To be working so hard to turn such a massive humanitarian victory into an ignominious defeat has got to be one of the most contemptible things a "journalist" can do.

12:54 - What is it with these people?

Information Minister Al-Sahhaf is alive and well, and working in Iraqi embassies all around the world under assumed names.

After TV showed Saddam's statue come tumbling down in Baghdad, Iraqi diplomats in Brazil carried box after box of papers out of their embassy -- and set them on fire. Then they denied police reports that documents were being destroyed.

"It's all lies," said Brazilian embassy official Abdu Saif. "We are only burning debris and recently cut tree branches."

In Tokyo, Iraqi diplomats hauled garbage bags stuffed with shredded documents out of the embassy. Neighbors whispered that the amount of trash was three times the usual level.

I swear I've never heard the words "it's all lies" so frequently as over the past three weeks, unless it was over the past six months from Arab ambassadors in the UN. Everything's always lies. Hollywood lies. Zionist lies. Crusader lies. Liars-- they'reall liars!

Would it be gauche of me to suggest that it takes one to know one-- or more appropriately, to see one where none exists?

Some of these guys must be so steeped in lying as a part of their professional lives that they honestly believe that the rest of the world is lying.

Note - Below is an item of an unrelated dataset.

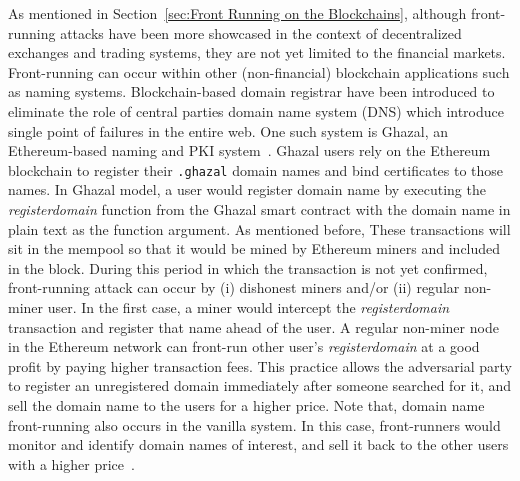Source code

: 
\noindent As mentioned in Section~\ref{sec:Front Running on the Blockchains}, although front-running attacks have been more showcased in the context of decentralized exchanges and trading systems, they are not yet limited to the financial markets. Front-running can occur within other (non-financial) blockchain applications such as naming systems. Blockchain-based domain registrar have been introduced to eliminate the role of central parties \ie domain name system (DNS) which introduce single point of failures in the entire web. One such system is Ghazal, an Ethereum-based naming and PKI system~\cite{moosavighazal}. Ghazal users rely on the Ethereum blockchain to register their \texttt{.ghazal} domain names and bind certificates to those names. In Ghazal model, a user would register domain name by executing the \textit{registerdomain} function from the Ghazal smart contract with the domain name in plain text as the function argument. As mentioned before, These transactions will sit in the mempool so that it would be mined by Ethereum miners and included in the block. During this period in which the transaction is not yet confirmed, front-running attack can occur by (i) dishonest miners and/or (ii) regular non-miner user. In the first case, a miner would intercept the \textit{registerdomain} transaction and register that name ahead of the user. A regular non-miner node in the Ethereum network can front-run other user's \textit{registerdomain} at a good profit by paying higher transaction fees. This practice allows the adversarial party  to register an unregistered domain immediately after someone searched for it, and sell the domain name to the users for a higher price. Note that, domain name front-running also occurs in the vanilla system. In this case, front-runners would monitor and identify domain names of interest, and sell it back to the other users with a higher price~\cite{sac022en33:online}.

I heard a story on the radio some time ago about a woman who as a professional hobby would attempt to defraud department stores into giving her refunds for clothes that she didn't actually buy there. She would do this at dozens, even hundreds of department stores; and whenever the store saw through her lies and refused to pay up, she grew furious and indignant-- after she left. "They wouldn't even believe me! How dare they? The eye-dacity!"

I'm beginning to think that the real threat to the US stems not even so much from state-supported Islamism (which has failed to follow through on its threats of devastating attacks to coincide with the start of our war in Iraq), as from the deeply ingrained mechanism of institutional lying that is de rigeur throughout the Middle East. Iraqis were prevented from seeing newspapers from outside the country until a few days ago; only now are they starting to see what the rest of the world really thinks about this war. (Remember that before we invaded, Iraqis routinely thought that the "human shields" were there because they'd been paid by Saddam. From the Iraqi viewpoint, what other explanation could there be? Think about it.) And in Syria, Egypt, Jordan, Saudi Arabia, and Iran, the Arab Street is turning out not to be made up of throngs of young and willing suicide bombers-- but rather of average men and women who are suddenly finding out, to their shock and horror, that all the sources of information that they've been listening to all their lives have been lying all along.

They never even knew they were being lied to; the first indication that anything at all was amiss from the party line was when Al-Jazeera was forced to about-face from "Saddam's forces are slaughtering the invaders" to "There was practically no resistance, and the Iraqis are smothering the Americans and British with kisses and flowers" in the space of a day. Until that happened, they had no idea that what they were being told wasn't the truth. Suddenly their whole lives are thrown into chaos. So they're reacting with everything from disbelief to horror to throwing things at their TV sets to going home and crying. They've just had their minds punched in the gut by cold hard reality. That'll fuck you up.

But what does it tell us? That there's an infrastructure of media-based mind control in place in the Middle East, and that it's very closely tied in with the various state apparatuses; it's this system of manufactured truth that is the real enemy in this war, because it's what is preventing the Arab world from seeing the US as liberators rather than as oppressors. It's what turns even the less-than-devout against us on religious terms. It's what prevents people from learning from history, from understanding the world in which they live, from knowing what kinds of ways of life there are besides their own. It's what tells the people in these Middle Eastern countries that their way of life is the only pure and good one, and that America and Israel are the great evil powers in the world which threaten all that is good and just, for their own selfish ends.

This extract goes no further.